Wednesday March 9, 2005
Unequal learning in our education system

As the cliché goes, kids say the darndest things. My older one, who admittedly will soon not be a kid anymore, had a particularly insightful thought the other day. “You know, Mum,” she said. “If I had stayed at school at home (in Malaysia), I would never have read half of the books I’ve read today.”

To explain, my daughter is in school in another country. I sent her away because I had begun to worry about the type of education she was getting, and the type of socialisation she was exposed to. I felt that, mentally, she was not being stretched, and that her creative instincts were being stifled, and that with some of her friends, she was becoming yet another mall-rat. So I sent her abroad to a rugged boot camp for a year and then continued her schooling in boarding school.

The thing about her little insight was that she was not saying it to feel superior to anyone. She followed this statement with another that made my heart clutch. “I feel sad,” she said, “because my friends who didn’t come over with me didn’t have this opportunity.” In that moment, my daughter, who sometimes makes me bang my head in frustration for her silliness and sheer teenage irresponsibility, displayed an understanding of the inequalities of the world far more than I ever did at her age, when I didn’t have half her privileges.

She understood, first of all, that she is lucky to have had the opportunity to study in an environment far more open than she would have had at home. She also understood that privilege costs her parents money, and it is something to be always grateful for. But she also understood that it was unfair that her friends did not have the same opportunity for whatever reason, and because of that, they may be losing out on something, and that was sad. She wanted the friends she had grown up with to move along in the world at the same pace as her, but that was not to be. I asked her if she ever discussed the books she was reading (for pleasure and as school work) with her friends at home and she said wistfully that she didn’t even try because it was so different from what they were doing. She is currently reading Dante’s Inferno, which she thinks is “pretty cool”.

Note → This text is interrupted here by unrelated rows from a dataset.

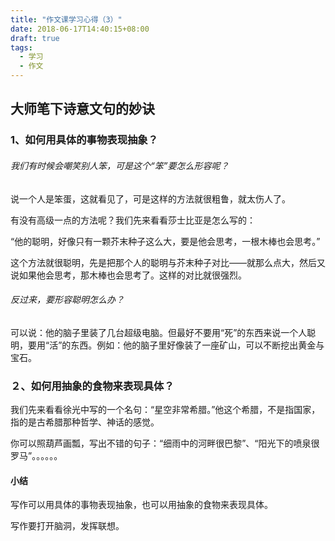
 ```yaml
---
title: "作文课学习心得（3）"
date: 2018-06-17T14:40:15+08:00
draft: true
tags:
  - 学习
  - 作文
---
```


## 大师笔下诗意文句的妙诀

### 1、如何用具体的事物表现抽象？

###### 我们有时候会嘲笑别人笨，可是这个“笨”要怎么形容呢？

说一个人是笨蛋，这就看见了，可是这样的方法就很粗鲁，就太伤人了。

有没有高级一点的方法呢？我们先来看看莎士比亚是怎么写的：

“他的聪明，好像只有一颗芥末种子这么大，要是他会思考，一根木棒也会思考。”

这个方法就很聪明，先是把那个人的聪明与芥末种子对比——就那么点大，然后又说如果他会思考，那木棒也会思考了。这样的对比就很强烈。

###### 反过来，要形容聪明怎么办？

可以说：他的脑子里装了几台超级电脑。但最好不要用“死”的东西来说一个人聪明，要用“活”的东西。例如：他的脑子里好像装了一座矿山，可以不断挖出黄金与宝石。

### ２、如何用抽象的食物来表现具体？

我们先来看看徐光中写的一个名句：“星空非常希腊。”他这个希腊，不是指国家，指的是古希腊那种哲学、神话的感觉。

你可以照葫芦画瓢，写出不错的句子：“细雨中的河畔很巴黎”、“阳光下的喷泉很罗马”。。。。。。

#### 小结

写作可以用具体的事物表现抽象，也可以用抽象的食物来表现具体。

写作要打开脑洞，发挥联想。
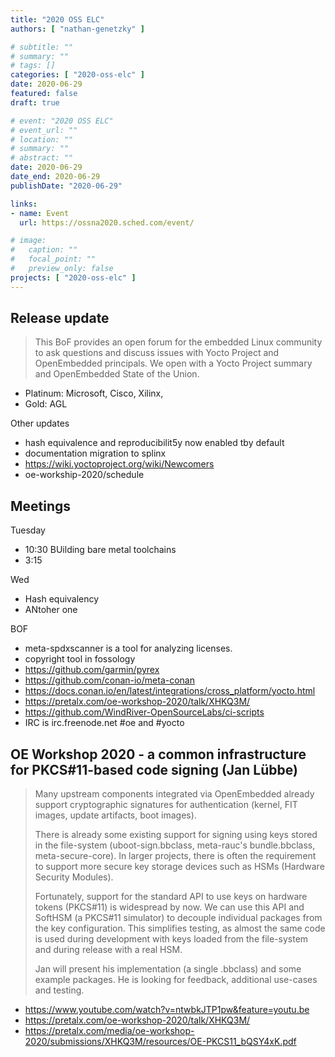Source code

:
 ```yaml
---
title: "2020 OSS ELC"
authors: [ "nathan-genetzky" ]

# subtitle: ""
# summary: ""
# tags: []
categories: [ "2020-oss-elc" ]
date: 2020-06-29
featured: false
draft: true

# event: "2020 OSS ELC"
# event_url: ""
# location: ""
# summary: ""
# abstract: ""
date: 2020-06-29
date_end: 2020-06-29
publishDate: "2020-06-29"

links:
- name: Event
  url: https://ossna2020.sched.com/event/

# image:
#   caption: ""
#   focal_point: ""
#   preview_only: false
projects: [ "2020-oss-elc" ]
---
```


## Release update

> This BoF provides an open forum for the embedded Linux community to ask questions and discuss issues with Yocto Project and OpenEmbedded principals. We open with a Yocto Project summary and OpenEmbedded State of the Union.

- Platinum: Microsoft, Cisco, Xilinx,
- Gold: AGL

Other updates

- hash equivalence and reproducibilit5y now enabled tby default
- documentation migration to splinx
- https://wiki.yoctoproject.org/wiki/Newcomers
- oe-workship-2020/schedule

## Meetings

Tuesday
- 10:30 BUilding bare metal toolchains
- 3:15 

Wed
- Hash equivalency
- ANtoher one

BOF

- meta-spdxscanner is a tool for analyzing licenses.
- copyright tool in fossology
- https://github.com/garmin/pyrex
- https://github.com/conan-io/meta-conan
- https://docs.conan.io/en/latest/integrations/cross_platform/yocto.html
- https://pretalx.com/oe-workshop-2020/talk/XHKQ3M/
- https://github.com/WindRiver-OpenSourceLabs/ci-scripts
- IRC is irc.freenode.net #oe and #yocto

## OE Workshop 2020 - a common infrastructure for PKCS#11-based code signing (Jan Lübbe)

> Many upstream components integrated via OpenEmbedded already support cryptographic signatures for authentication (kernel, FIT images, update artifacts, boot images).
>
> There is already some existing support for signing using keys stored in the file-system (uboot-sign.bbclass, meta-rauc's bundle.bbclass, meta-secure-core). In larger projects, there is often the requirement to support more secure key storage devices such as HSMs (Hardware Security Modules).
>
> Fortunately, support for the standard API to use keys on hardware tokens (PKCS#11) is widespread by now. We can use this API and SoftHSM (a PKCS#11 simulator) to decouple individual packages from the key configuration. This simplifies testing, as almost the same code is used during development with keys loaded from the file-system and during release with a real HSM.
>
> Jan will present his implementation (a single .bbclass) and some example packages. He is looking for feedback, additional use-cases and testing.

- https://www.youtube.com/watch?v=ntwbkJTP1pw&feature=youtu.be
- https://pretalx.com/oe-workshop-2020/talk/XHKQ3M/
- https://pretalx.com/media/oe-workshop-2020/submissions/XHKQ3M/resources/OE-PKCS11_bQSY4xK.pdf

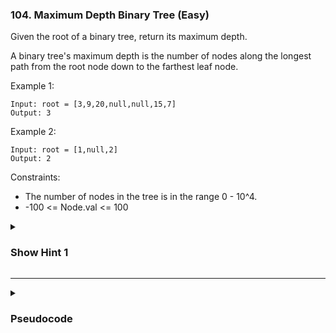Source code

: ### 104. Maximum Depth Binary Tree (Easy)

Given the root of a binary tree, return its maximum depth.

A binary tree's maximum depth is the number of nodes along the longest path from the root node down to the farthest leaf node.

Example 1:
```
Input: root = [3,9,20,null,null,15,7]
Output: 3
```
Example 2:
```
Input: root = [1,null,2]
Output: 2
```

Constraints:

- The number of nodes in the tree is in the range 0 - 10^4.
- -100 <= Node.val <= 100

<details>
  <summary><h3>Show Hint 1</h3></summary>
  <p>Just like tree traversal and just return the maximum of left and right tree + 1 at the end.</p>
</details>

---
<details>
  <summary><h3>Pseudocode</h3></summary>
  <pre>
    maxDepth(node)
      if root is null then return 0
      maxLeft -> maxDepth(node.left)
      maxRight -> maxDepth(node.right)
      return maximum(maxLeft, maxRight) + 1
  </pre>
</details>
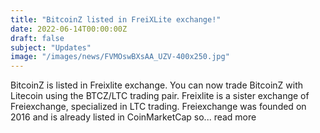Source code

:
 ```yaml
---
title: "BitcoinZ listed in FreiXLite exchange!"
date: 2022-06-14T00:00:00Z
draft: false
subject: "Updates"
image: "/images/news/FVMOswBXsAA_UZV-400x250.jpg"
---
```


BitcoinZ is listed in Freixlite exchange. You can now trade BitcoinZ with Litecoin using the BTCZ/LTC trading pair. Freixlite is a sister exchange of Freiexchange, specialized in LTC trading. Freiexchange was founded on 2016 and is already listed in CoinMarketCap so...
read more

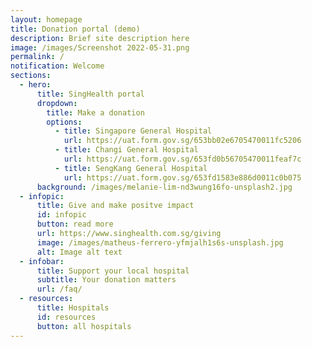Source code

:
 ```yaml
---
layout: homepage
title: Donation portal (demo)
description: Brief site description here
image: /images/Screenshot 2022-05-31.png
permalink: /
notification: Welcome
sections:
  - hero:
      title: SingHealth portal
      dropdown:
        title: Make a donation
        options:
          - title: Singapore General Hospital
            url: https://uat.form.gov.sg/653bb02e6705470011fc5206
          - title: Changi General Hospital
            url: https://uat.form.gov.sg/653fd0b56705470011feaf7c
          - title: SengKang General Hospital
            url: https://uat.form.gov.sg/653fd1583e886d0011c0b075
      background: /images/melanie-lim-nd3wung16fo-unsplash2.jpg
  - infopic:
      title: Give and make positve impact
      id: infopic
      button: read more
      url: https://www.singhealth.com.sg/giving
      image: /images/matheus-ferrero-yfmjalh1s6s-unsplash.jpg
      alt: Image alt text
  - infobar:
      title: Support your local hospital
      subtitle: Your donation matters
      url: /faq/
  - resources:
      title: Hospitals
      id: resources
      button: all hospitals
---
```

When we think that education is the key to our children’s future, it seems unfair that not all children get a fair deal with it. It is one thing to give our kids the basics, it is another thing to try and unearth from them their true potential as thinking, living, breathing and creative human beings. And to do this, we have to expose them to as much of the world as possible, to allow them to assess, evaluate and judge for themselves.

But if our education system does nothing more than force-feed them what we think is right for them and leave them no room to explore ideas on their own, then all we are doing is creating a whole bunch of automatons who are not going to know how to live in this changeable globalised world. We will have people who are afraid of others, of taking risks, of things or people that are different from what they are used to. Without these types of challenges, our kids’ minds and indeed souls do not hone into the resilient mature characters we want them to be.

It is a system that only breeds inequality. If our education system leaves no room to think, and only one type of thinking is allowed, then discrimination against anything different will naturally set in. That’s the first type of inequality. Then the parents who don’t like this type of education will look for ways out of it, by firstly going to private schools within the country. This then creates another sort of separation and inequality, where our kids will then only mix with certain types of kids, and grow to believe that that’s all there is in the world.

Then the next step is for parents who can afford it (and more and more seem to be able to) to send kids abroad at earlier and earlier ages. This then creates even more separation and inequality with kids who have to remain at home, as my own daughter had pointed out. Instinctively, she had recognised that, despite the many years of friendship, soon the way she was being educated would start putting a wedge of difference with her old friends, and it would take enormous maturity and effort to not let those friendships fade. Ironically, in many ways, her current educational environment, albeit elite, stresses community service, and allows her to mix with a greater diversity of kids, and in this way does more to promote equality than her public education back home.

It’s an age-old subject, our education system. While the current discussion about too much homework is good, it still doesn’t do anything about our concept of education itself, especially that exams are still the mainstay of our system. We’ve only got one chance to get it right with our kids; how much longer are we going to blow it?